In de verte zagen we de Herðubreið (1682 m) opduiken. Deze beroemde tafelbergvulkaan is eeuwig bedekt met een laagje sneeuw. De Herðubreið heeft de typische vorm van een vulkaan die onder een laag gletsjerijs is uitgebarsten en wordt vergeleken met een slagroomtaart. De gelijkenis was inderdaad treffend.
Onze tocht zette zich verder door een woestijn van puimsteen en lavazand, afkomstig van de vulkaan Askja die voor het laatste in 1961 is uitgebarsten. De leegheid van dit uitgestrekte gebied was voor mij een beetje deprimerend. Zo weinig leven en zoveel grijsheid.
Toen we de keuze hadden tussen een geasfalteerde werd of een gravelweg, kozen wij uiteraard voor die laatste. Wij hadden niet voor niets een 4×4 gehuurd, he! Op naar Möðrudalur waar de hoogstgelegen boerderij van IJsland ligt. De boer is zo slim geweest om vlakbij het snoezige kerkje dat door zijn voorganger Jón Stefansson in 1949 gebouwd werd, een grote cafetaria neer te poten. In de verste verten geen concurrentie te bespeuren, dus alle toeristenbussen (inclusief wijzelf) stoppen daar voor een lunch of een koffie met taart.

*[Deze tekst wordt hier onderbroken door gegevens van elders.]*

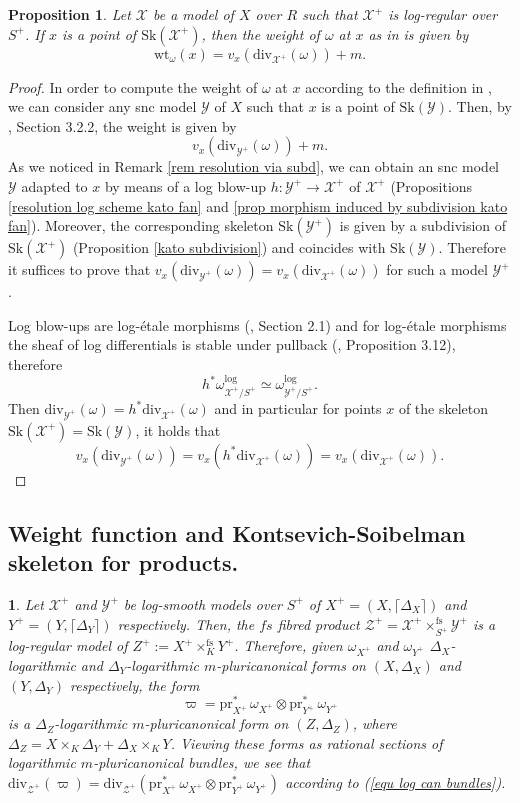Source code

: \documentclass{amsart}%
\numberwithin{equation}{subsection}
\theoremstyle{plain2}
\newtheorem{prop}[equation]{Proposition}
\theoremstyle{definition2}
\theoremstyle{stepstyle}
\theoremstyle{point}
\theoremstyle{subpoint}
\newtheorem{subpoint}[equation]{}%
\newcommand{\spa}[1]{\begin{subpoint}#1\end{subpoint}}           %
\newcommand{\cX}{\ensuremath{\mathscr{X}}}
\newcommand{\cY}{\ensuremath{\mathscr{Y}}}
\newcommand{\cZ}{\ensuremath{\mathscr{Z}}}
\renewcommand{\cZ}{\ensuremath{\mathscr{Z}}}
\renewcommand{\cY}{\ensuremath{\mathscr{Y}}}
\newcommand{\pr}{\mathrm{pr}}
\newcommand{\divisor}{\mathrm{div}}
\newcommand{\weight}{\mathrm{wt}}
\newcommand{\Sk}{\mathrm{Sk}}
\begin{document}
\begin{prop} \label{prop weight function log formula}
Let $\cX$ be a model of $X$ over $R$ such that $\cX^+$ is log-regular over $S^+$. If $x$ is a point of $\Sk(\cX^+)$, then the weight of $\omega$ at $x$ as in \cite{MustataNicaise} is given by $$\weight_{\omega}(x)=v_x(\divisor_{\cX^+}(\omega)) +m.$$
\end{prop}
\begin{proof}
In order to compute the weight of $\omega$ at $x$ according to the definition in \cite{MustataNicaise}, we can consider any snc model $\cY$ of $X$ such that $x$ is a point of $\Sk(\cY)$. Then, by \cite{NicaiseXu}, Section 3.2.2, the weight is given by $$v_x(\divisor_{\cY^+}(\omega))+m.$$
As we noticed in Remark \ref{rem resolution via subd}, we can obtain an snc model $\cY$ adapted to $x$ by means of a log blow-up $h: \cY^+ \rightarrow \cX^+$ of $\cX^+$ (Propositions \ref{resolution log scheme kato fan} and \ref{prop morphism induced by subdivision kato fan}). Moreover, the corresponding skeleton $\Sk(\cY^+)$ is given by a subdivision of $\Sk(\cX^+)$ (Proposition \ref{kato subdivision}) and coincides with $\Sk(\cY)$. Therefore it suffices to prove that $v_x(\divisor_{\cY^+}(\omega)) =   v_x(\divisor_{\cX^+}(\omega))$ for such a model $\cY^+$.

Log blow-ups are log-\'{e}tale morphisms (\cite{Saito2004}, Section 2.1) and for log-\'{e}tale morphisms the sheaf of log differentials is stable under pullback (\cite{Kato1994a}, Proposition 3.12), therefore $$h^* \omega_{\cX^+/ S^+}^{\text{log}} \simeq \omega_{\cY^+/S^+}^{\text{log}}.$$ Then $\divisor_{\cY^+}(\omega)=h^* \divisor_{\cX^+}(\omega)$ and in particular for points $x$ of the skeleton $\Sk(\cX^+) = \Sk(\cY)$, it holds that $$v_{x}(\divisor_{\cY^+}(\omega))= v_{x}(h^*\divisor_{\cX^+}(\omega))= v_x(\divisor_{\cX^+}(\omega)).$$
\end{proof}


\subsection{Weight function and Kontsevich-Soibelman skeleton for products.} \label{paragraph weight function product}
\spa{Let $\cX^+$ and $\cY^+$ be log-smooth models over $S^+$ of $X^+=(X,\lceil\Delta_X\rceil)$ and $Y^+=(Y,\lceil\Delta_Y\rceil)$ respectively. Then, the $fs$ fibred product $\cZ^+=\cX^+  \times^{\text{fs}}_{S^+} \cY^+$ is a log-regular model of $Z^+:=X^+ \times^{\text{fs}}_K Y^+$. Therefore, given $\omega_{X^+}$ and $\omega_{Y^+}$ $\Delta_X$-logarithmic and $\Delta_Y$-logarithmic $m$-pluricanonical forms on $(X,\Delta_X)$ and $(Y,\Delta_Y)$ respectively, the form $$\varpi=\pr_{X^+}^* \,\omega_{X^+} \otimes \pr_{Y^+}^* \,\omega_{Y^+}$$ is a $\Delta_Z$-logarithmic $m$-pluricanonical form on $(Z,\Delta_Z)$, where $\Delta_Z= X \times_K \Delta_Y + \Delta_X \times_K Y$. Viewing these forms as rational sections of logarithmic $m$-pluricanonical bundles, we see that $\divisor_{\cZ^+}(\varpi)=\divisor_{\cZ^+}( \pr_{X^+}^* \,\omega_{X^+} \otimes \pr_{Y^+}^* \,\omega_{Y^+})$ according to (\ref{equ log can bundles}).}
\end{document}
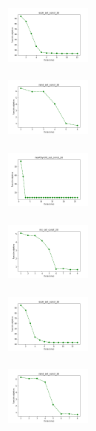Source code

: \begin{figure}[H]
\begin{subfigure}
        \centering
        \includegraphics[width=0.234\textwidth]{img/es/ecoli_set_const_20_589741062_cost.png}
    \end{subfigure}
    \hfill
    \begin{subfigure}
        \centering
        \includegraphics[width=0.234\textwidth]{img/es/rand_set_const_20_589741062_cost.png}
    \end{subfigure}
    \hfill
    \begin{subfigure}
        \centering
        \includegraphics[width=0.234\textwidth]{img/es/newthyroid_set_const_20_589741062_cost.png}
    \end{subfigure}
    \hfill
    \begin{subfigure}
        \centering
        \includegraphics[width=0.234\textwidth]{img/es/iris_set_const_20_277451237_cost.png}
    \end{subfigure}
    \hfill
    \begin{subfigure}
        \centering
        \includegraphics[width=0.234\textwidth]{img/es/ecoli_set_const_20_277451237_cost.png}
    \end{subfigure}
    \hfill
    \begin{subfigure}
        \centering
        \includegraphics[width=0.234\textwidth]{img/es/rand_set_const_20_277451237_cost.png}

\end{subfigure}
\end{figure}
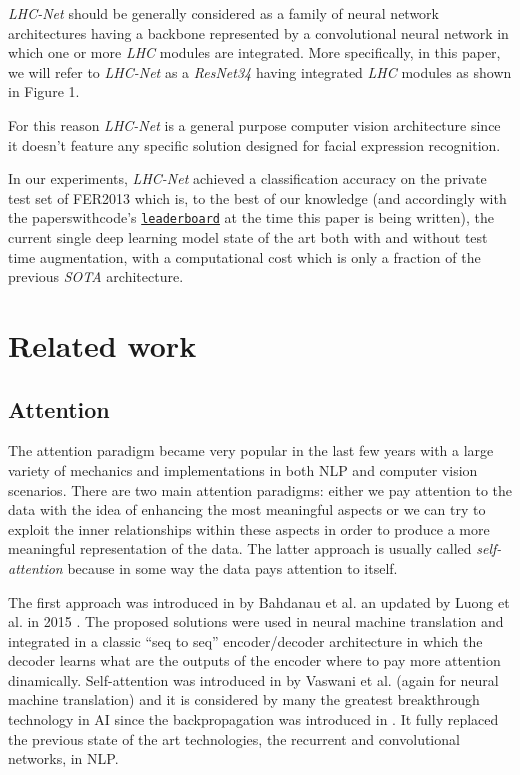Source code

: \documentclass[fleqn,10pt]{SelfArx}
\begin{document}
\textit{LHC-Net} should be generally considered as a family of neural network architectures having a backbone represented by a convolutional neural network in which one or more \textit{LHC} modules are integrated. More specifically, in this paper, we will refer to \textit{LHC-Net} as a \textit{ResNet34} \cite{resnet} having integrated  \textit{LHC} modules as shown in Figure 1.

For this reason \textit{LHC-Net} is a general purpose computer vision architecture since it doesn't feature any specific solution designed for facial expression recognition. 

In our experiments, \textit{LHC-Net} achieved a classification accuracy on the private test set of FER2013 which is, to the best of our knowledge (and accordingly with the paperswithcode's \href{https://paperswithcode.com/sota/facial-expression-recognition-on-fer2013}{\texttt{leaderboard}} at the time this paper is being written), the current single deep learning model state of the art both with and without test time augmentation, with a computational cost which is only a fraction of the previous \textit{SOTA} architecture.\textit{}



\section{Related work}
\subsection{Attention}
The attention paradigm became very popular in the last few years with a large variety of mechanics and implementations in both NLP and computer vision scenarios. There are two main attention paradigms: either we pay attention to the data with the idea of enhancing the most meaningful aspects or we can try to exploit the inner relationships within these aspects in order to produce a more meaningful representation of the data. The latter approach is usually called \textit{self-attention} because in some way the data pays attention to itself. 

The first approach was introduced in  by Bahdanau et al. \cite{bahdanau2014neural} an updated by Luong et al. in 2015 \cite{luong2015effective}. The proposed solutions were used in neural machine translation and integrated in a classic ``seq to seq'' encoder/decoder architecture in which the decoder learns what are the outputs of the encoder where to pay more attention dinamically. 
Self-attention was introduced in  by Vaswani et al. \cite{Transformer} (again for neural machine translation) and it is considered by many the greatest breakthrough technology in AI since the backpropagation was introduced in  \cite{rumelhart1986learning}. It fully replaced the previous state of the art technologies, the recurrent and convolutional networks, in NLP.
\end{document}
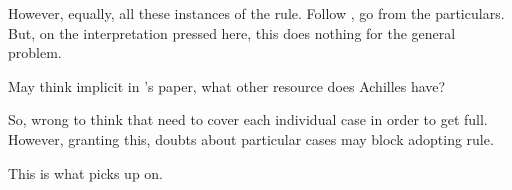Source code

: \begin{note}
  However, equally, all these instances of the rule.
  Follow \textcite{Wisdom:1974uc}, go from the particulars.
  But, on the interpretation pressed here, this does nothing for the general problem.

  May think implicit in \citeauthor{Carroll:1895uj}'s paper, what other resource does Achilles have?
\end{note}


\begin{note}
  So, wrong to think that need to cover each individual case in order to get full.
  However, granting this, doubts about particular cases may block adopting rule.

  This is what \qzS{} picks up on.
\end{note}

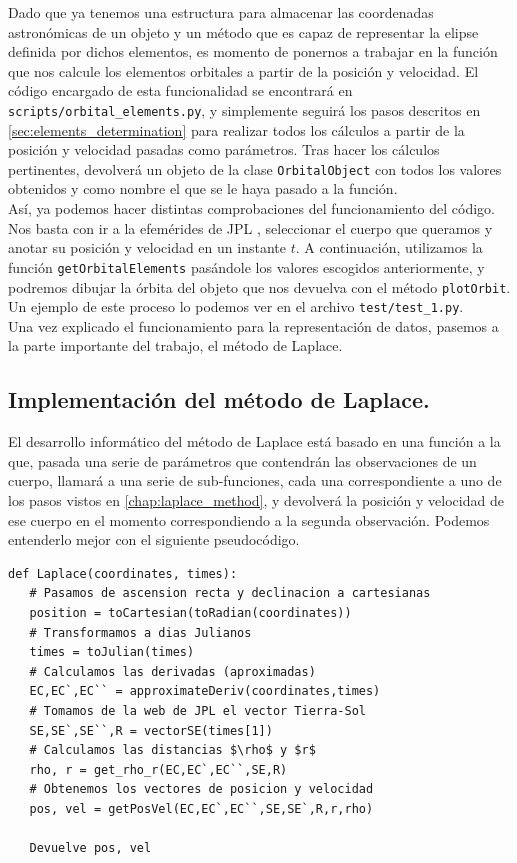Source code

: \documentclass[11pt]{book}
\begin{document}
Dado que ya tenemos una estructura para almacenar las coordenadas astronómicas de un objeto y un método que es capaz de representar la elipse definida por dichos elementos, es momento de ponernos a trabajar en la función que nos calcule los elementos orbitales a partir de la posición y velocidad. El código encargado de esta funcionalidad se encontrará en \texttt{scripts/orbital\_elements.py}, y simplemente seguirá los pasos descritos en \ref{sec:elements_determination} para realizar todos los cálculos a partir de la posición y velocidad pasadas como parámetros. Tras hacer los cálculos pertinentes, devolverá un objeto de la clase \texttt{OrbitalObject} con todos los valores obtenidos y como nombre el que se le haya pasado a la función.\\

Así, ya podemos hacer distintas comprobaciones del funcionamiento del código. Nos basta con ir a la efemérides de JPL \cite{jpl}, seleccionar el cuerpo que queramos y anotar su posición y velocidad en un instante $t$. A continuación, utilizamos la función \texttt{getOrbitalElements} pasándole los valores escogidos anteriormente, y podremos dibujar la órbita del objeto que nos devuelva con el método \texttt{plotOrbit}. Un ejemplo de este proceso lo podemos ver en el archivo \texttt{test/test\_1.py}.\\

Una vez explicado el funcionamiento para la representación de datos, pasemos a la parte importante del trabajo, el método de Laplace.\\

\subsection{Implementación del método de Laplace.}
\label{subsec:laplace_method_code}
El desarrollo informático del método de Laplace está basado en una función a la que, pasada una serie de parámetros que contendrán las observaciones de un cuerpo, llamará a una serie de sub-funciones, cada una correspondiente a uno de los pasos vistos en \ref{chap:laplace_method}, y devolverá la posición y velocidad de ese cuerpo en el momento correspondiendo a la segunda observación. Podemos entenderlo mejor con el siguiente pseudocódigo.
\begin{lstlisting}[style=PythonCode]
def Laplace(coordinates, times):
   # Pasamos de ascension recta y declinacion a cartesianas
   position = toCartesian(toRadian(coordinates))
   # Transformamos a dias Julianos
   times = toJulian(times)
   # Calculamos las derivadas (aproximadas)
   EC,EC`,EC`` = approximateDeriv(coordinates,times)
   # Tomamos de la web de JPL el vector Tierra-Sol
   SE,SE`,SE``,R = vectorSE(times[1])
   # Calculamos las distancias $\rho$ y $r$
   rho, r = get_rho_r(EC,EC`,EC``,SE,R)
   # Obtenemos los vectores de posicion y velocidad
   pos, vel = getPosVel(EC,EC`,EC``,SE,SE`,R,r,rho)
   
   Devuelve pos, vel
\end{lstlisting}
\end{document}
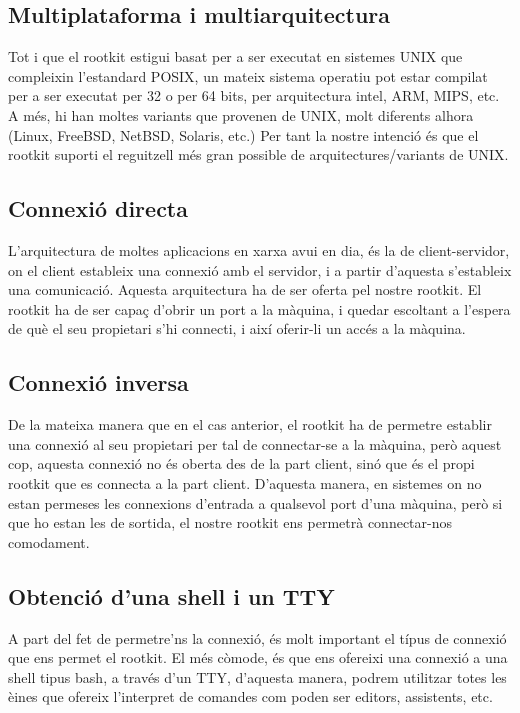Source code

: \subsection{Multiplataforma i multiarquitectura}
Tot i que el rootkit estigui basat per a ser executat en sistemes UNIX que compleixin l'estandard POSIX, un mateix sistema 
operatiu pot estar compilat per a ser executat per 32 o per 64 bits, per arquitectura intel, ARM, MIPS, etc. A més, hi han
moltes variants que provenen de UNIX, molt diferents alhora (Linux, FreeBSD, NetBSD, Solaris, etc.) Per tant la nostre
intenció és que el rootkit suporti el reguitzell més gran possible de arquitectures/variants de UNIX.

\subsection{Connexió directa}
L'arquitectura de moltes aplicacions en xarxa avui en dia, és la de client-servidor, on el client estableix una connexió
amb el servidor, i a partir d'aquesta s'estableix una comunicació. Aquesta arquitectura ha de ser oferta pel nostre rootkit. 
El rootkit ha de ser capaç d'obrir un port a la màquina, i quedar escoltant a l'espera de què el seu propietari s'hi connecti,
i així oferir-li un accés a la màquina.

\subsection{Connexió inversa}
De la mateixa manera que en el cas anterior, el rootkit ha de permetre establir una connexió al seu propietari per tal de connectar-se
a la màquina, però aquest cop, aquesta connexió no és oberta des de la part client, sinó que és el propi rootkit que es connecta 
a la part client. D'aquesta manera, en sistemes on no estan permeses les connexions d'entrada a qualsevol port d'una màquina, però si
que ho estan les de sortida, el nostre rootkit ens permetrà connectar-nos comodament.

\subsection{Obtenció d'una shell i un TTY}
A part del fet de permetre'ns la connexió, és molt important el típus de connexió que ens permet el rootkit. El més còmode, és que ens
ofereixi una connexió a una shell tipus bash, a través d'un TTY, d'aquesta manera, podrem utilitzar totes les èines
que ofereix l'interpret de comandes com poden ser editors, assistents, etc.

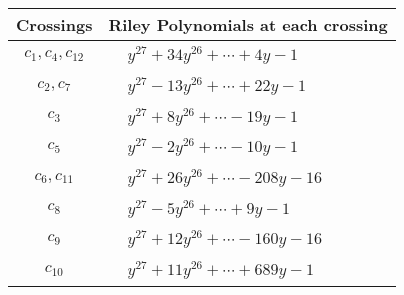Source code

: \documentclass[1p]{elsarticle_modified}
\theoremstyle{definition}
\begin{document}
\begin{tabular}{m{50pt}|m{274pt}}
Crossings & \hspace{64pt}Riley Polynomials at each crossing \\
\hline $$\begin{aligned}c_{1},c_{4},c_{12}\end{aligned}$$&$\begin{aligned}
&y^{27}+34 y^{26}+\cdots+4 y-1
\end{aligned}$\\
\hline $$\begin{aligned}c_{2},c_{7}\end{aligned}$$&$\begin{aligned}
&y^{27}-13 y^{26}+\cdots+22 y-1
\end{aligned}$\\
\hline $$\begin{aligned}c_{3}\end{aligned}$$&$\begin{aligned}
&y^{27}+8 y^{26}+\cdots-19 y-1
\end{aligned}$\\
\hline $$\begin{aligned}c_{5}\end{aligned}$$&$\begin{aligned}
&y^{27}-2 y^{26}+\cdots-10 y-1
\end{aligned}$\\
\hline $$\begin{aligned}c_{6},c_{11}\end{aligned}$$&$\begin{aligned}
&y^{27}+26 y^{26}+\cdots-208 y-16
\end{aligned}$\\
\hline $$\begin{aligned}c_{8}\end{aligned}$$&$\begin{aligned}
&y^{27}-5 y^{26}+\cdots+9 y-1
\end{aligned}$\\
\hline $$\begin{aligned}c_{9}\end{aligned}$$&$\begin{aligned}
&y^{27}+12 y^{26}+\cdots-160 y-16
\end{aligned}$\\
\hline $$\begin{aligned}c_{10}\end{aligned}$$&$\begin{aligned}
&y^{27}+11 y^{26}+\cdots+689 y-1
\end{aligned}$\\
\hline
\end{tabular}\\~\\
\end{document}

Fjallakafi was duidelijk nog in volle expansie: er werd druk gewerkt aan nog een bijkomend terras. Net tijdens onze lunchpauze kwam de zon piepen en we besloten hiervan optimaal te profiteren door op het terras iets te eten. Het was zelfs even warm genoeg om zonder fleece buiten te zitten. Ik nam een groentensoepje en mijn vriend een croque monsieur. Een eenvoudige lunch die echt smaakte.
We reden verder op weg 901 en doorkruisten de bergketen Mödrudalsfjallgardar. Het hoogste punt van de weg ligt op zo’n 600 meter. De weg bood ons een goed uitzicht op het lager gelegen IJslandse binnenland. Nog meer onherbergzame leegte. Verder door Jökuldalsheiði, een uitgestrekt hoogvlakte die nauwelijks is bewoond. Wat ik heel goed begrijp, want wie wil er in godsnaam in zo’n gat wonen?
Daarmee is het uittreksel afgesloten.